March for Jesus

March for Jesus

March for Jesus is an annual interdenominational event in which Christians march through towns and cities.

March for Jesus began as City March in London in 1987. It emerged out of the friendship of three church groups: Pioneer, led by Gerald Coates; Ichthus led by Roger Forster; and Youth with a Mission led by Lynn Green. Together with the worship leader Graham Kendrick, they led a movement which over the next three years spread across the UK, Europe and North America, and finally across the world. Hundreds of smaller marches emerged in its wake.

In 1994 the first Global March for Jesus covered every time zone and united over ten million Christians from over 170 nations. It is estimated that, by the final Global March for Jesus on 10 June 2000, over 60 million people in 180 nations had marched for Jesus.[1]

Although the founding organisation disbanded after the 2000 march, March for Jesus continues in many countries in multiple and varied initiatives. In the USA, Jesus Day[2] is the day that many thousands of people gather to pray and march in the name of Jesus.

So much of what happens in the church goes on behind closed doors. The once powerful, visible church has become virtually invisible. I have a vision for the church becoming visible again – the ‘bride on display’ if you will. It’s time for the bride of Christ to quit hiding and show herself.

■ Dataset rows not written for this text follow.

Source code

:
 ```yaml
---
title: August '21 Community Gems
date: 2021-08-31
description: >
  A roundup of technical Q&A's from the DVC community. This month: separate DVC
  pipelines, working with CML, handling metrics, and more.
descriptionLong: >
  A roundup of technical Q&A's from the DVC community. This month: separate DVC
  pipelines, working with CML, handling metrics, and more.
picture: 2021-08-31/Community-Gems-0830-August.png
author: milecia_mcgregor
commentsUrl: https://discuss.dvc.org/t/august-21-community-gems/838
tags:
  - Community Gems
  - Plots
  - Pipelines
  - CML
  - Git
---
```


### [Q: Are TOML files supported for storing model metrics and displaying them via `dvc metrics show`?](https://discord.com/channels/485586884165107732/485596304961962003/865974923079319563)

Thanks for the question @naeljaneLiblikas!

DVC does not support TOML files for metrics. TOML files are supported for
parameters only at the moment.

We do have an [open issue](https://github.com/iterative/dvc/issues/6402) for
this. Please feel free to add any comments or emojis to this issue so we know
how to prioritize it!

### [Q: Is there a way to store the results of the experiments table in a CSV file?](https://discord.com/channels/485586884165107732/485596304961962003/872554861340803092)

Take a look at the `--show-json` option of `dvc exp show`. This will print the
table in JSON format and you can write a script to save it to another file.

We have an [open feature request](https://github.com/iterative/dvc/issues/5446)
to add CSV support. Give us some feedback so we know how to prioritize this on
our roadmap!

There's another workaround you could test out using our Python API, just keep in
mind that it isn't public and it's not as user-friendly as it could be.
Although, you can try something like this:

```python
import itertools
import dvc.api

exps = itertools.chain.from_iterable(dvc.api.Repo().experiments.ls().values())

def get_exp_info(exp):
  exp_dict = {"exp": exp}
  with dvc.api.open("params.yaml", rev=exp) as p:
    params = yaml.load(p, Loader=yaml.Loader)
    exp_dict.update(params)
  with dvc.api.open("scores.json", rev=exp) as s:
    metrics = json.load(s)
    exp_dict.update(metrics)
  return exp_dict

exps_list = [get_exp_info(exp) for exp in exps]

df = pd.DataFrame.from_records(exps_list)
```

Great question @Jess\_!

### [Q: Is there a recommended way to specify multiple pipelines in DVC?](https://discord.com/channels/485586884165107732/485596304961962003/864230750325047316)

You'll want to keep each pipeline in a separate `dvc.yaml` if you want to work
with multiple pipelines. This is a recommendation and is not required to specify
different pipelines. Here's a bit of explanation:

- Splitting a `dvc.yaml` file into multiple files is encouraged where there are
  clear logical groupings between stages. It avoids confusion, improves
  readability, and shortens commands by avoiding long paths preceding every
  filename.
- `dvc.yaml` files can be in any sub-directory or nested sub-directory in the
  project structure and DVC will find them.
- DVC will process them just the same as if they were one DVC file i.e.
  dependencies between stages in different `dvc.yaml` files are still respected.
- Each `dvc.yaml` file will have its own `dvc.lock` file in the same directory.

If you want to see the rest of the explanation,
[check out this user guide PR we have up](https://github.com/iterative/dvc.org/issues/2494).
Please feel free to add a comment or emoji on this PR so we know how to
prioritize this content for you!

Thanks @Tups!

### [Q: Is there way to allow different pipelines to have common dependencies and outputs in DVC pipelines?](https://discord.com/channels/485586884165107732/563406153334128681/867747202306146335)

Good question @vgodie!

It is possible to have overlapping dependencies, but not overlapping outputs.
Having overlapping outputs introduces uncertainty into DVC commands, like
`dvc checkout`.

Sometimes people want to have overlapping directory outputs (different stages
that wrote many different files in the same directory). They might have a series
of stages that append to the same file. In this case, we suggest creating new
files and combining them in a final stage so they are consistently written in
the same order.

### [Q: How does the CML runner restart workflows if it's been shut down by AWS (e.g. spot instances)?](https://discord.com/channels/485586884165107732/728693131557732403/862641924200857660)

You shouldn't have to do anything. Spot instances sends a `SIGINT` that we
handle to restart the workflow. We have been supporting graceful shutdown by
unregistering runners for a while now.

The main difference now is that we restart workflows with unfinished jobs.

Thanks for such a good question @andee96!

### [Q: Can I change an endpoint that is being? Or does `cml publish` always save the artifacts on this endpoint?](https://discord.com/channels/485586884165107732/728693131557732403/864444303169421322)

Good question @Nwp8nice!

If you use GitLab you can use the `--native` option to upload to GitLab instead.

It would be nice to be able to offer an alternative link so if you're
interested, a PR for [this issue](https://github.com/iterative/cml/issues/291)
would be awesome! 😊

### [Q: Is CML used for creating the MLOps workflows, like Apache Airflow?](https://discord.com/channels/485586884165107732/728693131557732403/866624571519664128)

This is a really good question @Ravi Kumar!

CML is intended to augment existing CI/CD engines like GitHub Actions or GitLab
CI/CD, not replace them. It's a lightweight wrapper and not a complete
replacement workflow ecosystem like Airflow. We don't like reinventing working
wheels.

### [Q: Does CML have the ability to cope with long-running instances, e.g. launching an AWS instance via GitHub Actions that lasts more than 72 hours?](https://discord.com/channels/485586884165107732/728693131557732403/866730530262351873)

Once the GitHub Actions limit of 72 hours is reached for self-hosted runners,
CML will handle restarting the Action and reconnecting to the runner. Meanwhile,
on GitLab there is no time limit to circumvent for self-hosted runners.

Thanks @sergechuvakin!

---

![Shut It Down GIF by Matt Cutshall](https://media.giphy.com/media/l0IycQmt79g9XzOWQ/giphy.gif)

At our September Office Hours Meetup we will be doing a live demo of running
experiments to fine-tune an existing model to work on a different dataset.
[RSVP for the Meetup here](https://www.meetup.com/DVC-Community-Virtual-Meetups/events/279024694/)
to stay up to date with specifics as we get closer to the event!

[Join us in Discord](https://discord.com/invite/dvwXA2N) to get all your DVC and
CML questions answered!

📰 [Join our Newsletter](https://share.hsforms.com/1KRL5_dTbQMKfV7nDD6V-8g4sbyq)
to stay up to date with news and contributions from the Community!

Graham Kendrick, C. Peter Wagner Churches That Pray: How Prayer Can Help Revitalize Your Congregation and Break Down the Walls Between Your Church and Your Community (Ventura, Regal, 1993) 150

March for Jesus resurfaced in Canada in Calgary, AB when in 2010 Artur Pawlowski the lead pastor of Street Church Ministries International and Jim Blake National Chairman of Concerned Christians Canada Inc. teamed up with a solid core of non-denominational believers to restore the March for Jesus back to Canada, after 10 years of absence. The March in 2010 began with a gathering in Millennium Park (Calgary) with prayer and a chain cutting ceremony officiated by then Alderman Ric McIver and Mayor of Truro Nova Scotia Bill Mills. The march with some 4,000-5,000 attendees progressed through the historic core of downtown on Stephen Avenue Mall making a few stops along the way for prayer and edification including a historic stop in front of the home of the former Calgary Prophetic Bible Institute, run by evangelist, and later Alberta’s first Social Credit Premier William Aberhart, the march then continued and finished at Olympic Plaza.